(Collected data)

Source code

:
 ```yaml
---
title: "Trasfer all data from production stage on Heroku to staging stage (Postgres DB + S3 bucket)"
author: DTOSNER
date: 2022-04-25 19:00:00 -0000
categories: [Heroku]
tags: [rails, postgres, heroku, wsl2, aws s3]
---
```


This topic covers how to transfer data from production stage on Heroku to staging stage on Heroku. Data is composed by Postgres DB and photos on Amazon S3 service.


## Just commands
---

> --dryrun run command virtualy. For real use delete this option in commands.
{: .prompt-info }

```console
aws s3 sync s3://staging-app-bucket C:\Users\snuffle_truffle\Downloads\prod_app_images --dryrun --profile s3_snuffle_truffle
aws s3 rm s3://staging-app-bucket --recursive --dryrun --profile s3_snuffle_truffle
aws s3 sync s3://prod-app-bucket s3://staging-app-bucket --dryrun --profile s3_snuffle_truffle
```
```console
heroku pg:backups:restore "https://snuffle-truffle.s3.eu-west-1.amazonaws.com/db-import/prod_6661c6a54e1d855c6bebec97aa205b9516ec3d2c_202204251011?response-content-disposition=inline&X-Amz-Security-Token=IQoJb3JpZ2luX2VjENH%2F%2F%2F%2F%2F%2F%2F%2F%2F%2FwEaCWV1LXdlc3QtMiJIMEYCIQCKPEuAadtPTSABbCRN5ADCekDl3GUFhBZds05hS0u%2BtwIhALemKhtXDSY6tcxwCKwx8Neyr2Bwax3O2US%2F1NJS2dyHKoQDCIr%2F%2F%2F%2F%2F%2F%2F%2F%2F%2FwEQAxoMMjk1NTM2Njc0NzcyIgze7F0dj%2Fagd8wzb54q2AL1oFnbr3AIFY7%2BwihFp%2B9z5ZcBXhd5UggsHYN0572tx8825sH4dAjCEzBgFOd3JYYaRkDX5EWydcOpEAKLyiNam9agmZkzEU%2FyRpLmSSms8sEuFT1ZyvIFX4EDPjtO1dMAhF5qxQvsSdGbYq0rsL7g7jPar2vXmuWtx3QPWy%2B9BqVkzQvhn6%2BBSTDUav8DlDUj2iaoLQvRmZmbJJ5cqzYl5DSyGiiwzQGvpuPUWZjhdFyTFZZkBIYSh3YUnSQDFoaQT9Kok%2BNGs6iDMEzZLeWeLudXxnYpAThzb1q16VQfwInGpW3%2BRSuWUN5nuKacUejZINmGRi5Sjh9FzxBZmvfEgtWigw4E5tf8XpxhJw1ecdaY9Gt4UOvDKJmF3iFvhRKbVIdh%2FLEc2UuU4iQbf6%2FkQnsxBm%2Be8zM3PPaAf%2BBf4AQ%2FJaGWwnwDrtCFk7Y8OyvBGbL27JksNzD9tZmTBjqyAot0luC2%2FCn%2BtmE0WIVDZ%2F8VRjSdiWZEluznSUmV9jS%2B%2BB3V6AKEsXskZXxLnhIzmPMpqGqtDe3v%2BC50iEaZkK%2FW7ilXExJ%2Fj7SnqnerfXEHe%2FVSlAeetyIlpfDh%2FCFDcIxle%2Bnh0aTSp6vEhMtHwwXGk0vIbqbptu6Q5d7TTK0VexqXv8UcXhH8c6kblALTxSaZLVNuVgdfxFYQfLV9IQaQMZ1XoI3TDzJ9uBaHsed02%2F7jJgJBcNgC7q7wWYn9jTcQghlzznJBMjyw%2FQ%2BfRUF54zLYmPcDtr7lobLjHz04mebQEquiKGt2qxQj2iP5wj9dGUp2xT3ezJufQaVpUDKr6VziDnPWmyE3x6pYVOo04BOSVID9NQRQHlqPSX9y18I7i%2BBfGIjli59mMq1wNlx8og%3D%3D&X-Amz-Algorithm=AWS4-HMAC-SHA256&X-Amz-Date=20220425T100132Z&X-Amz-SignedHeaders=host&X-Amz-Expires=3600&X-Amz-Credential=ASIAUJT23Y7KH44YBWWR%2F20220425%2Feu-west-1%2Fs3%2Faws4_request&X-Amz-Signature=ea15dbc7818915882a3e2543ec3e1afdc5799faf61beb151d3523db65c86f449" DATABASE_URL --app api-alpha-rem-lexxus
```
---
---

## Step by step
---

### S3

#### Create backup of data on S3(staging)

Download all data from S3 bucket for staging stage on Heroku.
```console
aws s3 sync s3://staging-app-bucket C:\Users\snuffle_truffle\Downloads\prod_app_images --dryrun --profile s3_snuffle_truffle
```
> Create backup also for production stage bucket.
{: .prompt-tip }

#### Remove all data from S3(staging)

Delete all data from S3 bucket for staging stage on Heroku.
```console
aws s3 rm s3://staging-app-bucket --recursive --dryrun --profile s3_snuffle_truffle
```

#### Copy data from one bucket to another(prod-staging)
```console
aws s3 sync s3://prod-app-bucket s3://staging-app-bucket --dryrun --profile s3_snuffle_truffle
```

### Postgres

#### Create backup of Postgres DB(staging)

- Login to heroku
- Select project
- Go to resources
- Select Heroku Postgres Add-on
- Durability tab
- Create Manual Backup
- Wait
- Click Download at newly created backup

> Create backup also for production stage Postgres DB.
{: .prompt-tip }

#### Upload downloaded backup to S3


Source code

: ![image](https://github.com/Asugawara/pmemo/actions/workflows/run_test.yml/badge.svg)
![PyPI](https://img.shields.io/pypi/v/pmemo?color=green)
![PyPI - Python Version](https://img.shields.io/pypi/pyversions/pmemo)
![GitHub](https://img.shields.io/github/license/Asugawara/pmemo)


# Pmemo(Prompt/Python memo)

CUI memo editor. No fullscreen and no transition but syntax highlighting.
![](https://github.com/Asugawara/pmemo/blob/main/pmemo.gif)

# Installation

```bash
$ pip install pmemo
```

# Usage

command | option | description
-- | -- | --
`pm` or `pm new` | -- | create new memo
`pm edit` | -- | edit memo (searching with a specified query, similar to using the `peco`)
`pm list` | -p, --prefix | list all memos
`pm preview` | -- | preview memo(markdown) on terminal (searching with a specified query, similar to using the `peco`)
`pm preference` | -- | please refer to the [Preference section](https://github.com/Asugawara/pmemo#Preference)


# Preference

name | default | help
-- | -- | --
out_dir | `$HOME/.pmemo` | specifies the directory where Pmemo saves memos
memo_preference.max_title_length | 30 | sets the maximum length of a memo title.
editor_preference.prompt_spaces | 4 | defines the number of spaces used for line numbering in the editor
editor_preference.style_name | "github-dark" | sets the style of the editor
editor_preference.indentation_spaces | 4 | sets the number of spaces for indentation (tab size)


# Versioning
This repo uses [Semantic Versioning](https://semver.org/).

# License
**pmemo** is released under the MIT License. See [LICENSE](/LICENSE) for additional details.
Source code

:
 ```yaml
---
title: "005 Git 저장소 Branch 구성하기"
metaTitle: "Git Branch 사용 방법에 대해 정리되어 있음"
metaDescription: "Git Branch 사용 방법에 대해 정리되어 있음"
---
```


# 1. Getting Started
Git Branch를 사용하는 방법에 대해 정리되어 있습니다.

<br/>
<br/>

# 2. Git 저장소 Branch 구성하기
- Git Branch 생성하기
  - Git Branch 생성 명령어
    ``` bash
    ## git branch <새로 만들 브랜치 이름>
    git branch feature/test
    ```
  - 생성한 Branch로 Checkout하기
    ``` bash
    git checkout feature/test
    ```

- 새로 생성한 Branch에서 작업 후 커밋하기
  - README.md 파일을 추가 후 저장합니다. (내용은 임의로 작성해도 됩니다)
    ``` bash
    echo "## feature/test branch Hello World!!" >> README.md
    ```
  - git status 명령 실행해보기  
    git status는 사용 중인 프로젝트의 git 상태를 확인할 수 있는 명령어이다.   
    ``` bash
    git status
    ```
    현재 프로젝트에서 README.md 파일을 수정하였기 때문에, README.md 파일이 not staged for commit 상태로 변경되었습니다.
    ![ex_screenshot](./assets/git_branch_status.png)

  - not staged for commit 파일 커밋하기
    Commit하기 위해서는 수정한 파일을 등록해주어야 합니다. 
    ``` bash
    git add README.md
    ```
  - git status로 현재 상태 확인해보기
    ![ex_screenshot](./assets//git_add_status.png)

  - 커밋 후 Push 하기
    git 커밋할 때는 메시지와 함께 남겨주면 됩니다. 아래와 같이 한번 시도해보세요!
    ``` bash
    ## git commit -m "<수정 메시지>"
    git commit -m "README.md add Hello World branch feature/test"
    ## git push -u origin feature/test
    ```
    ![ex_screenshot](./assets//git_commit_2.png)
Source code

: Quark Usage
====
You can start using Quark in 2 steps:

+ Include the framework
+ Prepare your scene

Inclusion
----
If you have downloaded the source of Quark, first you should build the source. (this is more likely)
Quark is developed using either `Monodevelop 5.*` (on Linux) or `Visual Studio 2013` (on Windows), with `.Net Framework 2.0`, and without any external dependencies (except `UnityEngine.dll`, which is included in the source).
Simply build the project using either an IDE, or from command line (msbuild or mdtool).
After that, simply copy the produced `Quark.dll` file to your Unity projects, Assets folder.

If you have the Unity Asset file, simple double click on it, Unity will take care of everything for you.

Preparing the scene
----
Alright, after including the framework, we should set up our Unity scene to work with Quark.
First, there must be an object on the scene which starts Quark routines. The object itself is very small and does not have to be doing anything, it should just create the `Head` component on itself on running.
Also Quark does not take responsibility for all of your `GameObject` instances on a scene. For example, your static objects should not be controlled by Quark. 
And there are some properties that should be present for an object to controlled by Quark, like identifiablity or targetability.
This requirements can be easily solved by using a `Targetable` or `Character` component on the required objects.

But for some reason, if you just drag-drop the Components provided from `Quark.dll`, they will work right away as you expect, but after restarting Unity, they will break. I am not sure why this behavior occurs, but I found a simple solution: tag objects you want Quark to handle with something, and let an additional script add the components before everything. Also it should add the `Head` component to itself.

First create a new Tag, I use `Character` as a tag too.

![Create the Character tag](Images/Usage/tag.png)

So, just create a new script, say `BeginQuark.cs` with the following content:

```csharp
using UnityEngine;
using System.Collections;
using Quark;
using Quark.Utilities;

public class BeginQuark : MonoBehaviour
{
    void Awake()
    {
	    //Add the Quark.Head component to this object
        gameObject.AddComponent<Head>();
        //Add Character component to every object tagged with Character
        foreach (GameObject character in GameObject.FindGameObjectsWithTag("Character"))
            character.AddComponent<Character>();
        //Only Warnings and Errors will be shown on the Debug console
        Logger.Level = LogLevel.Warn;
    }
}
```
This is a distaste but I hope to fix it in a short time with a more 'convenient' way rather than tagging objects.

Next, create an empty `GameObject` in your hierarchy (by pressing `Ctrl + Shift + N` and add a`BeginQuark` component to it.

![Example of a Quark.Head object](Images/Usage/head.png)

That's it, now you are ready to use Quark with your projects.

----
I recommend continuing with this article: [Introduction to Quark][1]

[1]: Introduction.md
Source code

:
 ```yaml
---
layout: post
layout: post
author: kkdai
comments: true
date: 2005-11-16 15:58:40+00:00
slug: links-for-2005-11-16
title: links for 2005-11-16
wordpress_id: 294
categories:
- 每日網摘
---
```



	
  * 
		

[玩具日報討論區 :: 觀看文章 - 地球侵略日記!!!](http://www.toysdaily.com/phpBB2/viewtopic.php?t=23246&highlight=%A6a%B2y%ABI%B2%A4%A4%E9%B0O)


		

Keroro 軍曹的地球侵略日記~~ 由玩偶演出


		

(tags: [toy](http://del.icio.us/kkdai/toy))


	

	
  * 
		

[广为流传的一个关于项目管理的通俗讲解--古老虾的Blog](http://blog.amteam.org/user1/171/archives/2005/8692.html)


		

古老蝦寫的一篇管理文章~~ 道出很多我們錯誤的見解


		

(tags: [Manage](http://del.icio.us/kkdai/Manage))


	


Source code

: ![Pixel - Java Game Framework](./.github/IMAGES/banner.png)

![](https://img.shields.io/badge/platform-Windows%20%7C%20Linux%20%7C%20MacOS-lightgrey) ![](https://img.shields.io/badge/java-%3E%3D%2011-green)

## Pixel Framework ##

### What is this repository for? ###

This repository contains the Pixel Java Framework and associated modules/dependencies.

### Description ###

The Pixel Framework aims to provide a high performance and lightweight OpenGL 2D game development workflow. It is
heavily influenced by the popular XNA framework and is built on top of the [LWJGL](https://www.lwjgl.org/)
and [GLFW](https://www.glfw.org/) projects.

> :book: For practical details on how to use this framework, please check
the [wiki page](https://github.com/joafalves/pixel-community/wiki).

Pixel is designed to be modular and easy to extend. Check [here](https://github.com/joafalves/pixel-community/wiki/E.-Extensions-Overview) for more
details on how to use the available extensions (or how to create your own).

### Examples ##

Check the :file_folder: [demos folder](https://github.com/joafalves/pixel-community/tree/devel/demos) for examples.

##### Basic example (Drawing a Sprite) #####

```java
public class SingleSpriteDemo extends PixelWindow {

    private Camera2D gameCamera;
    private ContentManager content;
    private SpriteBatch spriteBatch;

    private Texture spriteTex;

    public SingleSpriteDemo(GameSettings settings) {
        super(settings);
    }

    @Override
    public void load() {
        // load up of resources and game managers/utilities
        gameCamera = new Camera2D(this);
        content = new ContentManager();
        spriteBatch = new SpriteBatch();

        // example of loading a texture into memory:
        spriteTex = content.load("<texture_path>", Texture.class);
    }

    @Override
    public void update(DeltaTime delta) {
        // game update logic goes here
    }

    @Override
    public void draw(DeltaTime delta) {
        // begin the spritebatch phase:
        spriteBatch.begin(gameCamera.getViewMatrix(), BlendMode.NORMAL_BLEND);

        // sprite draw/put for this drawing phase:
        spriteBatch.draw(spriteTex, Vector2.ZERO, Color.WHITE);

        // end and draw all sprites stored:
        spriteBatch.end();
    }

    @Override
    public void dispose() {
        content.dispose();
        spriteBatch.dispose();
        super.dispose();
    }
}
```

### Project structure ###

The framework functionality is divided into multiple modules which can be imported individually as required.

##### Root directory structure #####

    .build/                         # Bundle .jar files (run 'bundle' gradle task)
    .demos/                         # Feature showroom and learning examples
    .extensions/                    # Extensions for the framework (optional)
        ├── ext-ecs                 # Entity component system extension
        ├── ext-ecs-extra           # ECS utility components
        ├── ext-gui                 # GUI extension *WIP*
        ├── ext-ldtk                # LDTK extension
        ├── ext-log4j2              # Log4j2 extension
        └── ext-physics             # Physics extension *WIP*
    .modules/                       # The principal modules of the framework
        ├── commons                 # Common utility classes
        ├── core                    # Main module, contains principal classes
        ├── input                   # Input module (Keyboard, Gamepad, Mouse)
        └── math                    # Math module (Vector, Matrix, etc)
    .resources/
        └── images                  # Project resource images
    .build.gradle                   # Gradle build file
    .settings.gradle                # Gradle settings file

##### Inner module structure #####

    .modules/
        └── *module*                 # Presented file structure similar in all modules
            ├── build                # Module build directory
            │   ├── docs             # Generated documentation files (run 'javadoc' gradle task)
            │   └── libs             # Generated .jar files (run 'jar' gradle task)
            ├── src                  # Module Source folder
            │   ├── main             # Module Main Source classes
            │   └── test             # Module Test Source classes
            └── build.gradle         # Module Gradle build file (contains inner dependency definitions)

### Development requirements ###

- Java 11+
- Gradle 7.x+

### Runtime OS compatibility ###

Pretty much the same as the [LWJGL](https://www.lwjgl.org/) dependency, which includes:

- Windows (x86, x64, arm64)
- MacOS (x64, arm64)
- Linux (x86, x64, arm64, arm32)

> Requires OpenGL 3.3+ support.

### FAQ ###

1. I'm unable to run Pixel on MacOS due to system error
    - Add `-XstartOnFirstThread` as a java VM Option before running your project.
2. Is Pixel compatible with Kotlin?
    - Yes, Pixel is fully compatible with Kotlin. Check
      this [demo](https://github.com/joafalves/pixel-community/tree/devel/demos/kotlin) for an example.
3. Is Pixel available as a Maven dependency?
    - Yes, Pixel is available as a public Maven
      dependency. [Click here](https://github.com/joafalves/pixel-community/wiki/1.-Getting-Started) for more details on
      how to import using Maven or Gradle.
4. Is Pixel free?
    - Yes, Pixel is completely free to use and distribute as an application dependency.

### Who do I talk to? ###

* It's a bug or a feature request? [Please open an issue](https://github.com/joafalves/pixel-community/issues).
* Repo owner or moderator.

### Instructions for the task:
Copy each line of the data that contains the word "update", leaving the other lines out.

### Task response:
    public void update(DeltaTime delta) {
        // game update logic goes here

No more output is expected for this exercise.